▶ Exercise goal:
Check every line of the data for the string "Execution" and copy the ones that have it.

▶ Stored data:
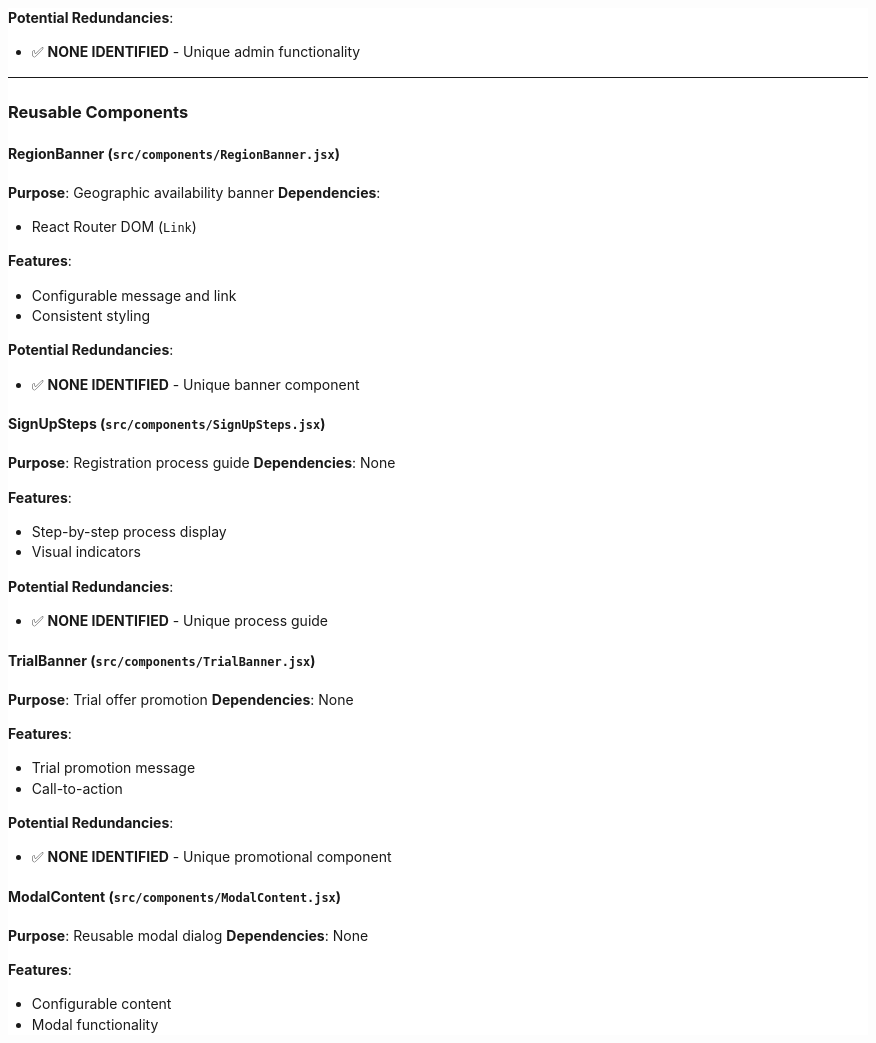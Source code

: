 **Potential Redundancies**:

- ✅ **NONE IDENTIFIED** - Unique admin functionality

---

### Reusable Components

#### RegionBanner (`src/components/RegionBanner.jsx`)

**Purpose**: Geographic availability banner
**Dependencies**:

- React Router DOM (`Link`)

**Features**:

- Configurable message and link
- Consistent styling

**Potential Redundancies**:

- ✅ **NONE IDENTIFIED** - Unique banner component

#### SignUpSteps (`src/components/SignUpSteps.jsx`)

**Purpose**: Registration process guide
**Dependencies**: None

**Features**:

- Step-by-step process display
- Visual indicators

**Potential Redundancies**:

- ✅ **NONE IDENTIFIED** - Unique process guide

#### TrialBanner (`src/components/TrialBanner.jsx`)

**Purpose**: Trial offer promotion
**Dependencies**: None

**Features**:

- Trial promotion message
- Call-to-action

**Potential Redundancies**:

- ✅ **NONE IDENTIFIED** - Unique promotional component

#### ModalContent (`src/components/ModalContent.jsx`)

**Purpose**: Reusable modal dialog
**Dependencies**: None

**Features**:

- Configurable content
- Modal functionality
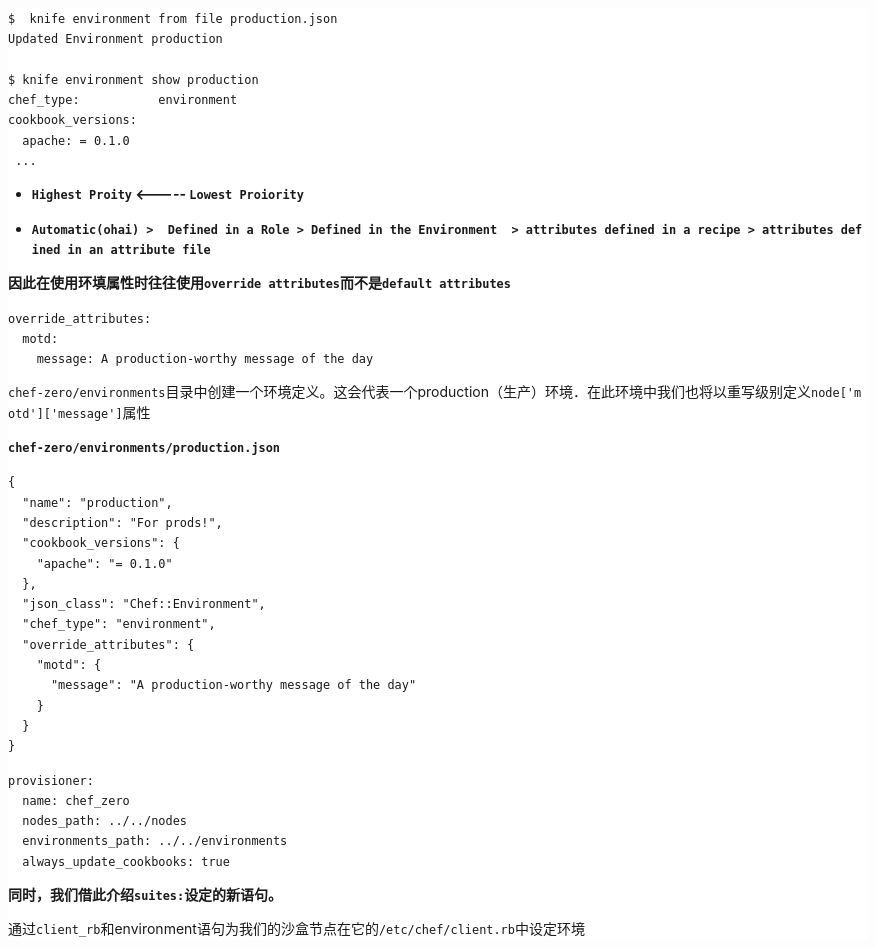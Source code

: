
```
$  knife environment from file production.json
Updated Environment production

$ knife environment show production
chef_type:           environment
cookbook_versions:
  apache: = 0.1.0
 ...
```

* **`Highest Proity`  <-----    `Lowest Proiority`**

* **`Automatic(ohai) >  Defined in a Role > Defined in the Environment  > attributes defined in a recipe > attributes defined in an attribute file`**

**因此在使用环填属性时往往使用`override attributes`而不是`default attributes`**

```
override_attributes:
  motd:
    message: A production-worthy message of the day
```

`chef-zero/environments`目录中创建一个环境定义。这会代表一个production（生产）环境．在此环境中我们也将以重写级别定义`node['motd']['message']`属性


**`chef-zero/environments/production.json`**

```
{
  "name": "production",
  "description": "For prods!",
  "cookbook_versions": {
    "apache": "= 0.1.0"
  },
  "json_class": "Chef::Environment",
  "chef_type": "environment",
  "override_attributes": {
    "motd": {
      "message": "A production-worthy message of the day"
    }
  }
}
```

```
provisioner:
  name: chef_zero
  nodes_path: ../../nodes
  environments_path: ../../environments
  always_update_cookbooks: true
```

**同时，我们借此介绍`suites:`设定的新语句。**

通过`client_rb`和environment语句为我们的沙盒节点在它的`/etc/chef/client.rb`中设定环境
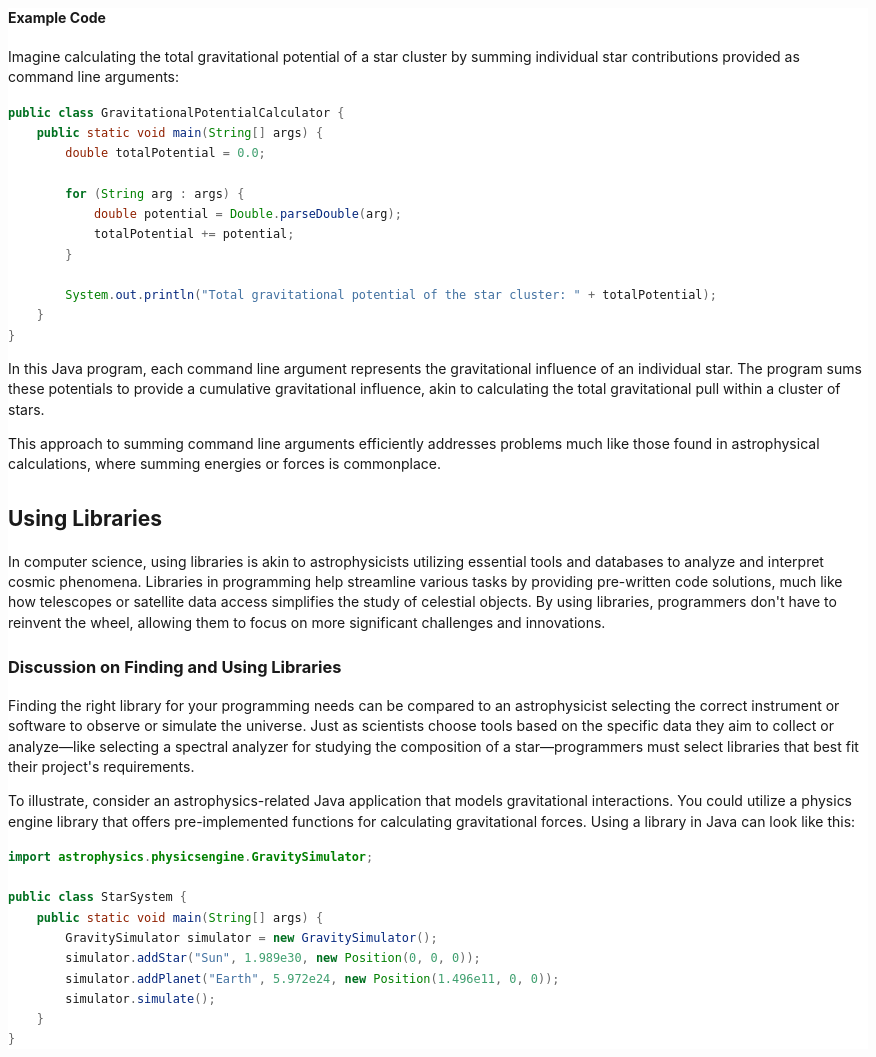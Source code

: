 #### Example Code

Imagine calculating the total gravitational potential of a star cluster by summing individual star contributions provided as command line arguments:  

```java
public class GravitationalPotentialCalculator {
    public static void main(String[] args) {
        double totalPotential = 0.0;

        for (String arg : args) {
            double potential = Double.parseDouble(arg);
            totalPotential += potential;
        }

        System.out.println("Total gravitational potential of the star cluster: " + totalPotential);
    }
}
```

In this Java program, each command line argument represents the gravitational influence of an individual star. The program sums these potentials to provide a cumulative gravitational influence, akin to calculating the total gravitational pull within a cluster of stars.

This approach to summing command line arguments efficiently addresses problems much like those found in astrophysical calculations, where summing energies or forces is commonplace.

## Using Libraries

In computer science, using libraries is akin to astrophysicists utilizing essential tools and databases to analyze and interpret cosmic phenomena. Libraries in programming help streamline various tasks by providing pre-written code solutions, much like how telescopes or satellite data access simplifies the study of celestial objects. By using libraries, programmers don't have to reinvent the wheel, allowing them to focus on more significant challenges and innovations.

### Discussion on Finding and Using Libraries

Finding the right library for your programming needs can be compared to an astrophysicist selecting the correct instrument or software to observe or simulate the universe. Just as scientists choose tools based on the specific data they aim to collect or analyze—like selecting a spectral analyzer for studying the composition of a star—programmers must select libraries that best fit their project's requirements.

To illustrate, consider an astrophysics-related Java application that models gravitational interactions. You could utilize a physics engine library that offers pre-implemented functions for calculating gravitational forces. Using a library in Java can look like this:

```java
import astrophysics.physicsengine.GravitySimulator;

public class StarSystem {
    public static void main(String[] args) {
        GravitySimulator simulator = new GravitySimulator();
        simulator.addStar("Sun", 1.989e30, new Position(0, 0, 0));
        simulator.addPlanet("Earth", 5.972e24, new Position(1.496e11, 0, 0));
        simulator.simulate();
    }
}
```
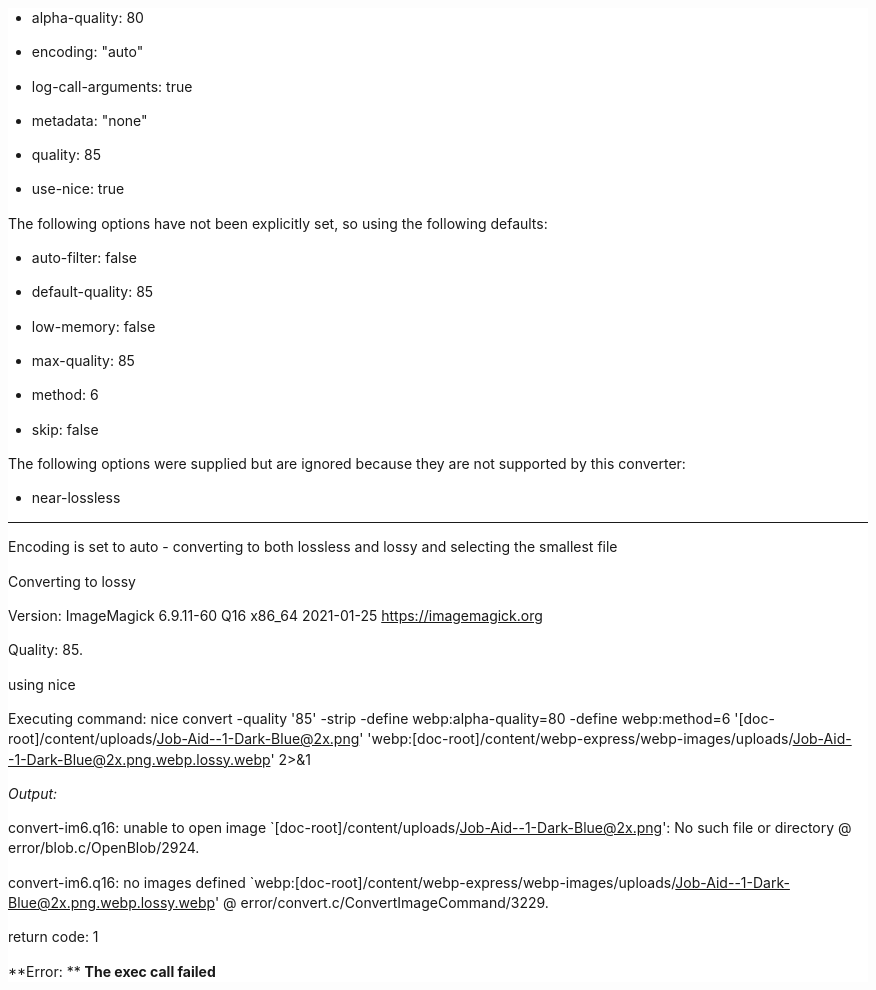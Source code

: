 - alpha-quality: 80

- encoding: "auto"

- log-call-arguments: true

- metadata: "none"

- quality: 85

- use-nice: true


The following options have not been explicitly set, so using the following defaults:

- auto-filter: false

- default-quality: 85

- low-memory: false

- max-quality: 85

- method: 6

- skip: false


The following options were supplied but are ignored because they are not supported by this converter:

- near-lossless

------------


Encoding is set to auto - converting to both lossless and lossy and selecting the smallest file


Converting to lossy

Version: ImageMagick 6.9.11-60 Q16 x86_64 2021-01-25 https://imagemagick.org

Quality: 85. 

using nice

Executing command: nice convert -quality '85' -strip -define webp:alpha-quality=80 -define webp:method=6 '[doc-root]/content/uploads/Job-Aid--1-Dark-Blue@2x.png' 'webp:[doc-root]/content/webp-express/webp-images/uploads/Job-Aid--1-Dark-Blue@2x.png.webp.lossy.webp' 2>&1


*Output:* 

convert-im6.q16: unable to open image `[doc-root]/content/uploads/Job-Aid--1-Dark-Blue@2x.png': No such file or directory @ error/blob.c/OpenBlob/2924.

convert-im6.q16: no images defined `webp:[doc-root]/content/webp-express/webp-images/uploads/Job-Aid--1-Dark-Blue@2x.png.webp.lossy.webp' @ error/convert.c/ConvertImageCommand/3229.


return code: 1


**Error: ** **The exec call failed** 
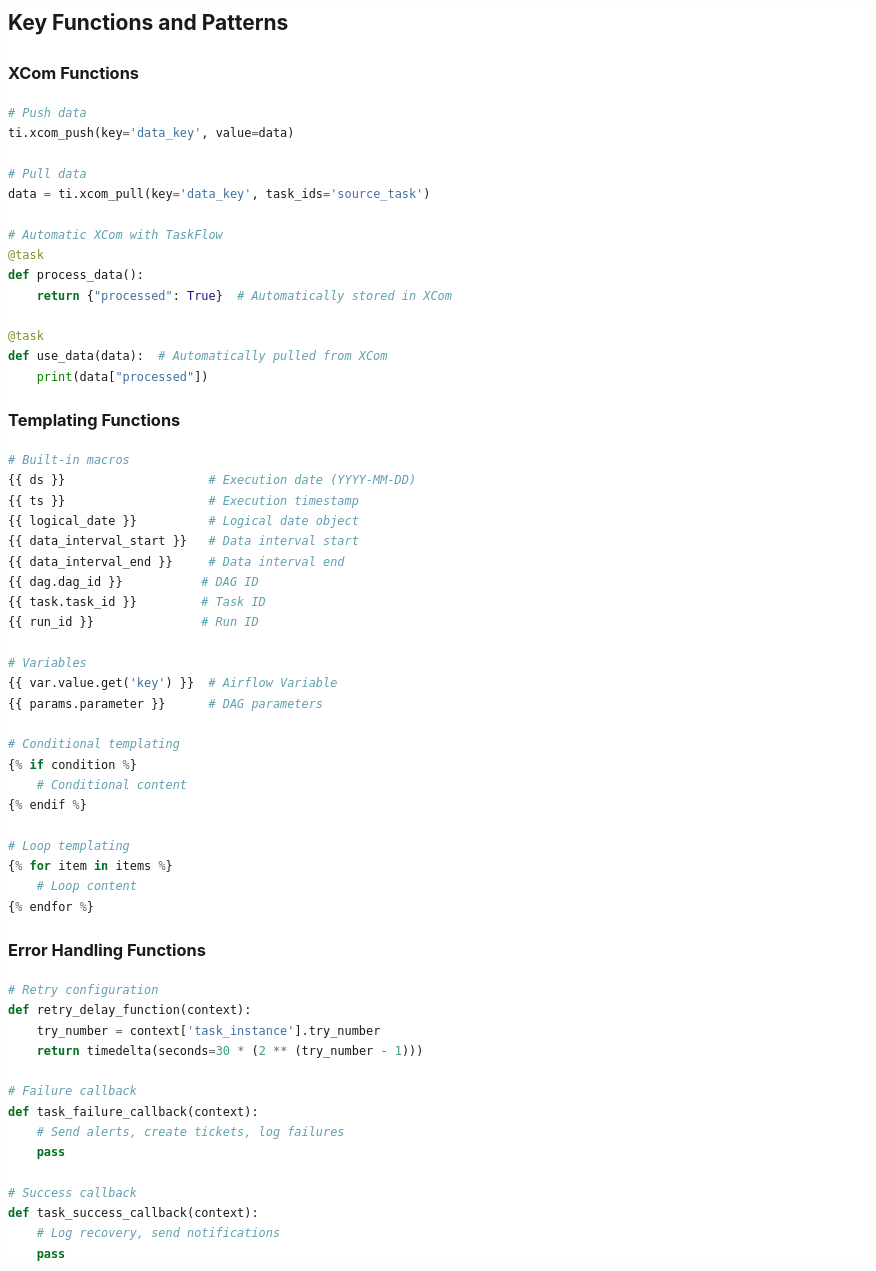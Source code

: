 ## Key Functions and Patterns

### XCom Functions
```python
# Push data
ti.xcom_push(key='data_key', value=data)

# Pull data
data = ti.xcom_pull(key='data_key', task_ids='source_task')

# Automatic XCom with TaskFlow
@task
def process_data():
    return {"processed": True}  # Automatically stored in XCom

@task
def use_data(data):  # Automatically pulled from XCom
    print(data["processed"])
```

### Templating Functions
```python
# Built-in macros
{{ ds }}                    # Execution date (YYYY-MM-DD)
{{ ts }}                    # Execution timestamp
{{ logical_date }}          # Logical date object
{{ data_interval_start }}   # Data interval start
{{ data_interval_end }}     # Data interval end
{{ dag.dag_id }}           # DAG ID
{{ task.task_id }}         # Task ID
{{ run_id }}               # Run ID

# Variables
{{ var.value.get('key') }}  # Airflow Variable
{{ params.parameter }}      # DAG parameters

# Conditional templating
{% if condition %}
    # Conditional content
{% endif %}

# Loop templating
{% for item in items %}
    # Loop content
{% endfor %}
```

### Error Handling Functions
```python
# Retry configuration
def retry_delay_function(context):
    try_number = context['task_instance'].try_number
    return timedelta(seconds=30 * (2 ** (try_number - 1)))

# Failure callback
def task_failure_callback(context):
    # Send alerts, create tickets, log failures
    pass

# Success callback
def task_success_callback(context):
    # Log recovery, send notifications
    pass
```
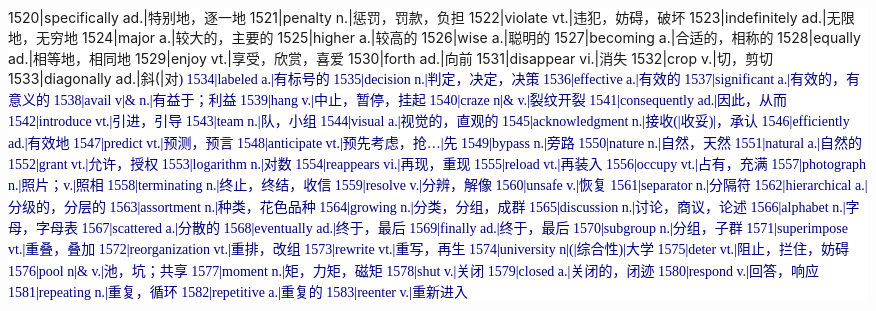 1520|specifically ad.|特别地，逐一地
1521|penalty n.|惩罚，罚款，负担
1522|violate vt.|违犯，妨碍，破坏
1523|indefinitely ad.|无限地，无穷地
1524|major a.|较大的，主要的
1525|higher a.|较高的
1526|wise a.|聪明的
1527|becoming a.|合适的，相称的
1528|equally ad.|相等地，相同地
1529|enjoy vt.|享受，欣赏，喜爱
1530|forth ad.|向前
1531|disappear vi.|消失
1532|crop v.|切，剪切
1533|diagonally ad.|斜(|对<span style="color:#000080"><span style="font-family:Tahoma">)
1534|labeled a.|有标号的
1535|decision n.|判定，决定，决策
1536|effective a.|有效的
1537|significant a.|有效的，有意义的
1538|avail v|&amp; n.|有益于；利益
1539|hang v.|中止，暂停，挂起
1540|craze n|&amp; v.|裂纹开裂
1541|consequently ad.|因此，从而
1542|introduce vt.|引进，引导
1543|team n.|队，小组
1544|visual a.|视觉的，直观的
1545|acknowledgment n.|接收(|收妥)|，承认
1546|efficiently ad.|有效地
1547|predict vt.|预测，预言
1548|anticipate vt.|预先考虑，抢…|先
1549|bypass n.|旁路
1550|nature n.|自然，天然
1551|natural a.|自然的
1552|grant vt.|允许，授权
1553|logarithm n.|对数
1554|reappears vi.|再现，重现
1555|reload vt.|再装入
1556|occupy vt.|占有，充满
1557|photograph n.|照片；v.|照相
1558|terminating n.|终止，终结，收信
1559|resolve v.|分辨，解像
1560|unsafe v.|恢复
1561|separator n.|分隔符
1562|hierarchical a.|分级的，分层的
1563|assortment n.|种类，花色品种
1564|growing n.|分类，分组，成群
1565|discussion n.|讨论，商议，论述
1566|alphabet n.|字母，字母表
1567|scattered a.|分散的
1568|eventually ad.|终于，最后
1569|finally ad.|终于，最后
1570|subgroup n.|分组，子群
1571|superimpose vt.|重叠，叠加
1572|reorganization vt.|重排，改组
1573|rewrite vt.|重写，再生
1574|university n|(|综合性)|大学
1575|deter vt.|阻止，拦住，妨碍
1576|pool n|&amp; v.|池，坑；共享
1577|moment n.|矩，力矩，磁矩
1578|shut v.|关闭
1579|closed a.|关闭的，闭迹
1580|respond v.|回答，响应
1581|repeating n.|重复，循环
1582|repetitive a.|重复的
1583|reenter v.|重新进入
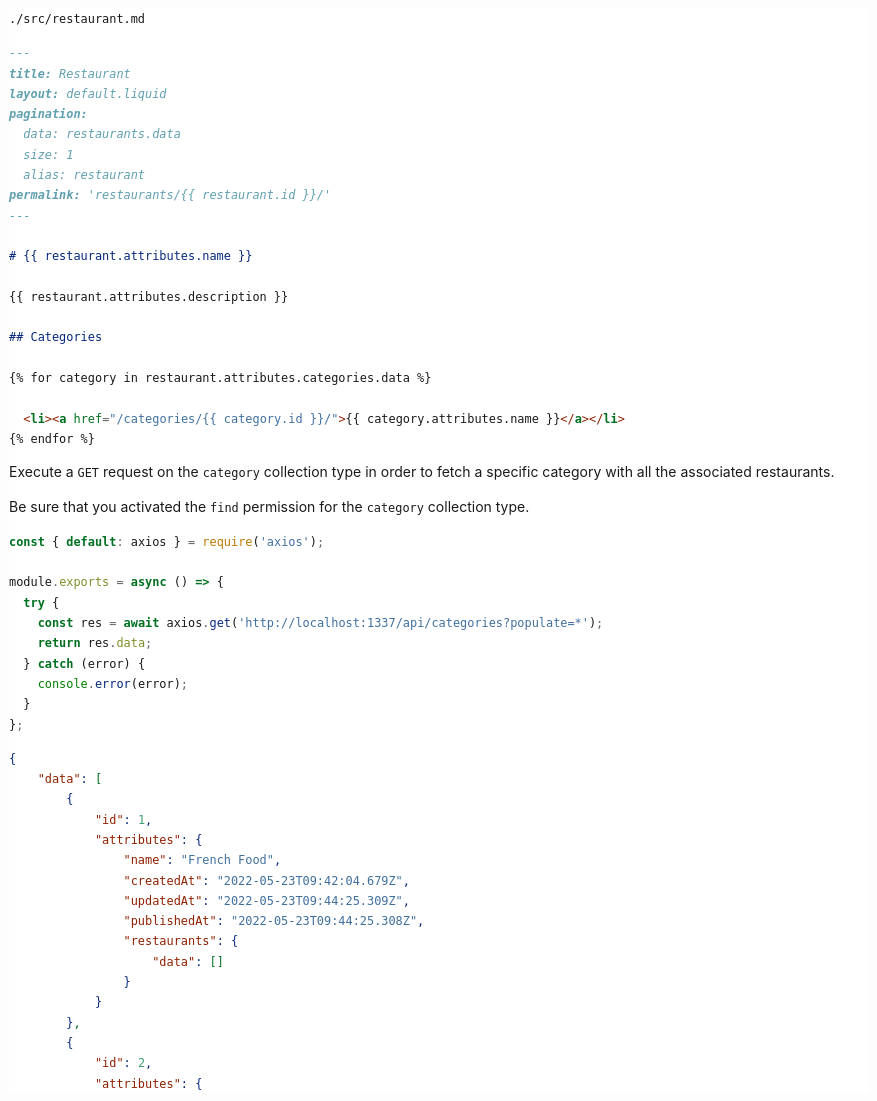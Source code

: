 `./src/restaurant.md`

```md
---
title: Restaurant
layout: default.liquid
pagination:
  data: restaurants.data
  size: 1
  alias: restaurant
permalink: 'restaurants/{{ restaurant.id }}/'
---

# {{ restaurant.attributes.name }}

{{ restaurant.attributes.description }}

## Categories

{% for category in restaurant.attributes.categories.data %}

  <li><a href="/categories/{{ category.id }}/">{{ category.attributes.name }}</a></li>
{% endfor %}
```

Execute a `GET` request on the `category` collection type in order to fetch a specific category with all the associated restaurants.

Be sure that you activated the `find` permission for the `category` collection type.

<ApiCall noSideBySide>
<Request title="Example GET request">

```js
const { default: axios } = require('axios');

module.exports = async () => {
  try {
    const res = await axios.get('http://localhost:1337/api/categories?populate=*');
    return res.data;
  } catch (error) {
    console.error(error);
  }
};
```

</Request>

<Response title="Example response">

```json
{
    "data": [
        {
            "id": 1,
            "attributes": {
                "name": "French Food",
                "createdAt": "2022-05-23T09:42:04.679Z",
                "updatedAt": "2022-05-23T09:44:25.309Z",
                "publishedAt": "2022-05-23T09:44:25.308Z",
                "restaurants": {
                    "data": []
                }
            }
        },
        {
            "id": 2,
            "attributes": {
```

▶ Expected answer:
{{ ds }}                    # Execution date (YYYY-MM-DD)
{{ ts }}                    # Execution timestamp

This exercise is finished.